● Task
Print the lines below word for word, beginning with the first and ending with the line that holds "with big data</span></span>", and skip every picture.

● Excerpted records
*** Begin section ***

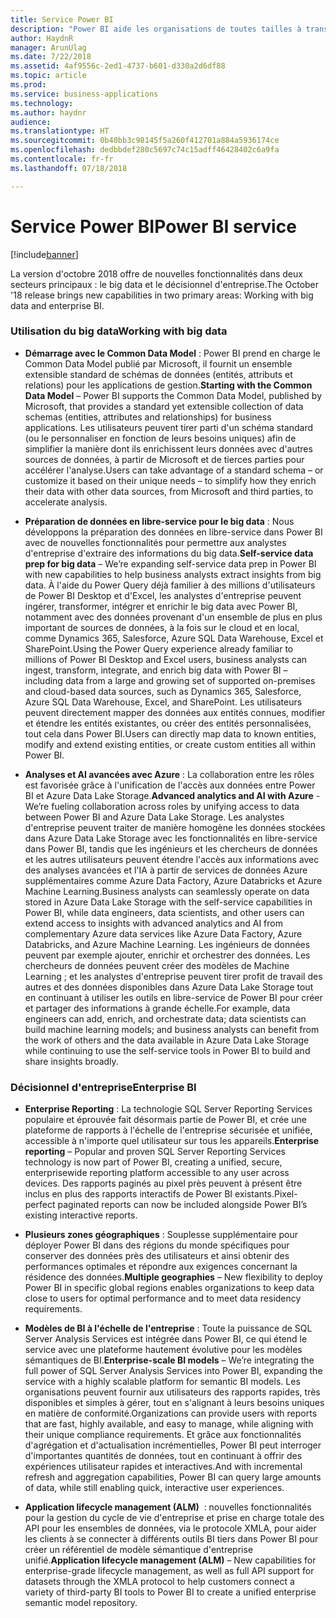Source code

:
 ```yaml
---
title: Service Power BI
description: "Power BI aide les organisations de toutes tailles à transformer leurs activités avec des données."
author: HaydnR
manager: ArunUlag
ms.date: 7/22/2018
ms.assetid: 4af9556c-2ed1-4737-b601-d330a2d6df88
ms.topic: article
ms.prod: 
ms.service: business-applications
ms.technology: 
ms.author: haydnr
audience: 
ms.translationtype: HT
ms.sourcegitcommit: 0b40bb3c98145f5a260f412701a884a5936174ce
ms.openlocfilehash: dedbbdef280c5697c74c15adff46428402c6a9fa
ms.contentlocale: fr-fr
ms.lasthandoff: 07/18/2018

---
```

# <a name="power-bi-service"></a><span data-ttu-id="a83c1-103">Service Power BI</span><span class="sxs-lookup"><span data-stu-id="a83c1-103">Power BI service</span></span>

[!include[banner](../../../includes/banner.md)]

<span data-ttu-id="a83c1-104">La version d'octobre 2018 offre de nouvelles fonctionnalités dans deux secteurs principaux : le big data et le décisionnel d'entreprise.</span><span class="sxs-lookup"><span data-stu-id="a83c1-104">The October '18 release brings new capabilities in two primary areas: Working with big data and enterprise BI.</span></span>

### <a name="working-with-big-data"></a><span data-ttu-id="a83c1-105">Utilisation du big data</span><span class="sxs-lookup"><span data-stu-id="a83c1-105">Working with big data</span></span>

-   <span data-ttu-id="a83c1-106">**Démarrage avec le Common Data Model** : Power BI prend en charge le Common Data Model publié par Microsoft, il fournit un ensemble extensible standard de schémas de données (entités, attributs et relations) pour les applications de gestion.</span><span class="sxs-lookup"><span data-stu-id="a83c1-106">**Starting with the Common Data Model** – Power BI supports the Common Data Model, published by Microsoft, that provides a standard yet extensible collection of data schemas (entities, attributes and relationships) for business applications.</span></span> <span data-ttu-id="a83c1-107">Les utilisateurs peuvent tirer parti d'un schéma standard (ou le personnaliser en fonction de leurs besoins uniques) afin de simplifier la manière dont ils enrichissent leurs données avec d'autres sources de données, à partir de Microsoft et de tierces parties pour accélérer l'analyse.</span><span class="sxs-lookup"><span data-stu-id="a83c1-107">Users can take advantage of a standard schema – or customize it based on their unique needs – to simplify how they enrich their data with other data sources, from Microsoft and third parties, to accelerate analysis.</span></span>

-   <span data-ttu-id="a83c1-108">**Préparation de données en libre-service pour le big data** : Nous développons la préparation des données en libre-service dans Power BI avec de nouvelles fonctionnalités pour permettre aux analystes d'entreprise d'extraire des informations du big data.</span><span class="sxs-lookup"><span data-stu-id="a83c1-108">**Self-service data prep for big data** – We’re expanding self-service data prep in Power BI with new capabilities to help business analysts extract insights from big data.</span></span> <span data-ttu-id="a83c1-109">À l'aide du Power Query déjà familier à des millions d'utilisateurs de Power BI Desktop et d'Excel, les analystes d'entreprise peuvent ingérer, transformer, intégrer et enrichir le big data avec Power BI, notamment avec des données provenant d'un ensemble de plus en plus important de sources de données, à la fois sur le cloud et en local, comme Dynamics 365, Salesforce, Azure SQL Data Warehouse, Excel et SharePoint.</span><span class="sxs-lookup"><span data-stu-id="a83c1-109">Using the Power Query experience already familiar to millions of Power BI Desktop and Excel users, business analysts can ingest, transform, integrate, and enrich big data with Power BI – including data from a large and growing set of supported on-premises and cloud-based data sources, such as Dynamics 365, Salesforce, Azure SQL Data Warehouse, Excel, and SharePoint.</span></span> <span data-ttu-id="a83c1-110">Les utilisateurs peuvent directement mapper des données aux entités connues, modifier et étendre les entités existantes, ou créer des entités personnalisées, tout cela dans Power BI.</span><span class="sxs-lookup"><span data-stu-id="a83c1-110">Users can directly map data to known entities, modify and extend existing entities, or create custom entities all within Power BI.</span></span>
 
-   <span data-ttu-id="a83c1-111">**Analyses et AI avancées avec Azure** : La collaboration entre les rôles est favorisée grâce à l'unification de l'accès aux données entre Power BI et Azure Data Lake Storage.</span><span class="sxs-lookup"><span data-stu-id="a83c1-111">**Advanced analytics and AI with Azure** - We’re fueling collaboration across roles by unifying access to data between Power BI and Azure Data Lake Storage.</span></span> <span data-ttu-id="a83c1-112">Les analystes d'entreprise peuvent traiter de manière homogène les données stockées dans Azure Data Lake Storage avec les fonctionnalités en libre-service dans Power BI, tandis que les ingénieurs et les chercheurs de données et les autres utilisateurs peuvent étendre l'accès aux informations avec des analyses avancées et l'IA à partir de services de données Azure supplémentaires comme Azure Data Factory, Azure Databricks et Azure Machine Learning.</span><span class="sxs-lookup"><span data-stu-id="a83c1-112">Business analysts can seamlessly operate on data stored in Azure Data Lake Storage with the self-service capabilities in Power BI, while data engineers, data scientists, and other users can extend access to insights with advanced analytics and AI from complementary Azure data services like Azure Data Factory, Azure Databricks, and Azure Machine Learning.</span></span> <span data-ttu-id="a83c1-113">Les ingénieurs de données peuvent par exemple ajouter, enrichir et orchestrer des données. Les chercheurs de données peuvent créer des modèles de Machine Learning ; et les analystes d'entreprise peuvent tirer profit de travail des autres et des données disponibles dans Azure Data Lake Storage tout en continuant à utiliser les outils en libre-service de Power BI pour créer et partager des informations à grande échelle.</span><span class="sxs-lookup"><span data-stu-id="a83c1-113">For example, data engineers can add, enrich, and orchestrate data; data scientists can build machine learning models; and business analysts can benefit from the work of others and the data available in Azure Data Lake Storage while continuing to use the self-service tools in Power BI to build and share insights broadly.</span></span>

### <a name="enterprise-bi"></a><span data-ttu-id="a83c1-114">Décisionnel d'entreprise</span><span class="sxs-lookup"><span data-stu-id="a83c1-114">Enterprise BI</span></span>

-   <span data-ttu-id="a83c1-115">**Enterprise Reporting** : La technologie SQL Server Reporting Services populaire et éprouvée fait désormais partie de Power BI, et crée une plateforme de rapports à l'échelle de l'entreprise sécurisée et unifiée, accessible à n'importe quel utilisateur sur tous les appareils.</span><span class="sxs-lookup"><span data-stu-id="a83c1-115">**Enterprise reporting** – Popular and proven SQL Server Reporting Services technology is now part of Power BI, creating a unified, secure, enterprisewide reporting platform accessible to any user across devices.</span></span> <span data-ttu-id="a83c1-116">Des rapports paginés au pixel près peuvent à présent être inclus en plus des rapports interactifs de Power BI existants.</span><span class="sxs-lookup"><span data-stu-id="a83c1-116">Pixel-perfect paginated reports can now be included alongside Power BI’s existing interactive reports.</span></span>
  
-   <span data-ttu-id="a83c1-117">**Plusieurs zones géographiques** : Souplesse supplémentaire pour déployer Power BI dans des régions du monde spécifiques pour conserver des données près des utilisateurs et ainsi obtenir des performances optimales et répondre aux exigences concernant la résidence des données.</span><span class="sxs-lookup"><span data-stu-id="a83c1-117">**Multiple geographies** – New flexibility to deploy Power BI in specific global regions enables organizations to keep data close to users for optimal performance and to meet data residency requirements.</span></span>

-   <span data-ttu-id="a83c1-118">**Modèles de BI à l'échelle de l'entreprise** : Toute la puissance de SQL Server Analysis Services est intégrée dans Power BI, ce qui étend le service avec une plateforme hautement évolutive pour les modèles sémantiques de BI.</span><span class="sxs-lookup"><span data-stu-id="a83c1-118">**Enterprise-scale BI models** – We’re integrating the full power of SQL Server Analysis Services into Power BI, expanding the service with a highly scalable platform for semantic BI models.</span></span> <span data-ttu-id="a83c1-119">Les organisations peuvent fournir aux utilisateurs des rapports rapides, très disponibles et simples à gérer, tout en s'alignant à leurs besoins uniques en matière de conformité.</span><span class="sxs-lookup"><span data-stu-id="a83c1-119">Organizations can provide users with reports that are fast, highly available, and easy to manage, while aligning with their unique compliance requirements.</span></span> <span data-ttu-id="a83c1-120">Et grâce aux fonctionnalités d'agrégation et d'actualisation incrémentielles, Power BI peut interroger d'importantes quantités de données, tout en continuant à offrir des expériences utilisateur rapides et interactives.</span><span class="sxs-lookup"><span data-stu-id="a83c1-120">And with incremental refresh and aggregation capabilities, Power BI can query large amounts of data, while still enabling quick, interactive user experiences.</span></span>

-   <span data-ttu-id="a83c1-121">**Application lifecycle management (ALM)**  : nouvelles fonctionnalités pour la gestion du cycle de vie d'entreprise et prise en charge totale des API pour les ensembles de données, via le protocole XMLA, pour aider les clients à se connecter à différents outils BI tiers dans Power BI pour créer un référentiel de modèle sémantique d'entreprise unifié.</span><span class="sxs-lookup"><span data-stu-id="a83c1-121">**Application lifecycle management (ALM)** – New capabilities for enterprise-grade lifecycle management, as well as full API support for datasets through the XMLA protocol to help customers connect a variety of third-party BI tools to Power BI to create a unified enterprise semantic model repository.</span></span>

*** End section ***

● Output of the exercise
Source code

:
 ```yaml
---
title: Service Power BI
description: "Power BI aide les organisations de toutes tailles à transformer leurs activités avec des données."
author: HaydnR
manager: ArunUlag
ms.date: 7/22/2018
ms.assetid: 4af9556c-2ed1-4737-b601-d330a2d6df88
ms.topic: article
ms.prod: 
ms.service: business-applications
ms.technology: 
ms.author: haydnr
audience: 
ms.translationtype: HT
ms.sourcegitcommit: 0b40bb3c98145f5a260f412701a884a5936174ce
ms.openlocfilehash: dedbbdef280c5697c74c15adff46428402c6a9fa
ms.contentlocale: fr-fr
ms.lasthandoff: 07/18/2018

---
```

# <a name="power-bi-service"></a><span data-ttu-id="a83c1-103">Service Power BI</span><span class="sxs-lookup"><span data-stu-id="a83c1-103">Power BI service</span></span>

[!include[banner](../../../includes/banner.md)]

<span data-ttu-id="a83c1-104">La version d'octobre 2018 offre de nouvelles fonctionnalités dans deux secteurs principaux : le big data et le décisionnel d'entreprise.</span><span class="sxs-lookup"><span data-stu-id="a83c1-104">The October '18 release brings new capabilities in two primary areas: Working with big data and enterprise BI.</span></span>

### <a name="working-with-big-data"></a><span data-ttu-id="a83c1-105">Utilisation du big data</span><span class="sxs-lookup"><span data-stu-id="a83c1-105">Working with big data</span></span>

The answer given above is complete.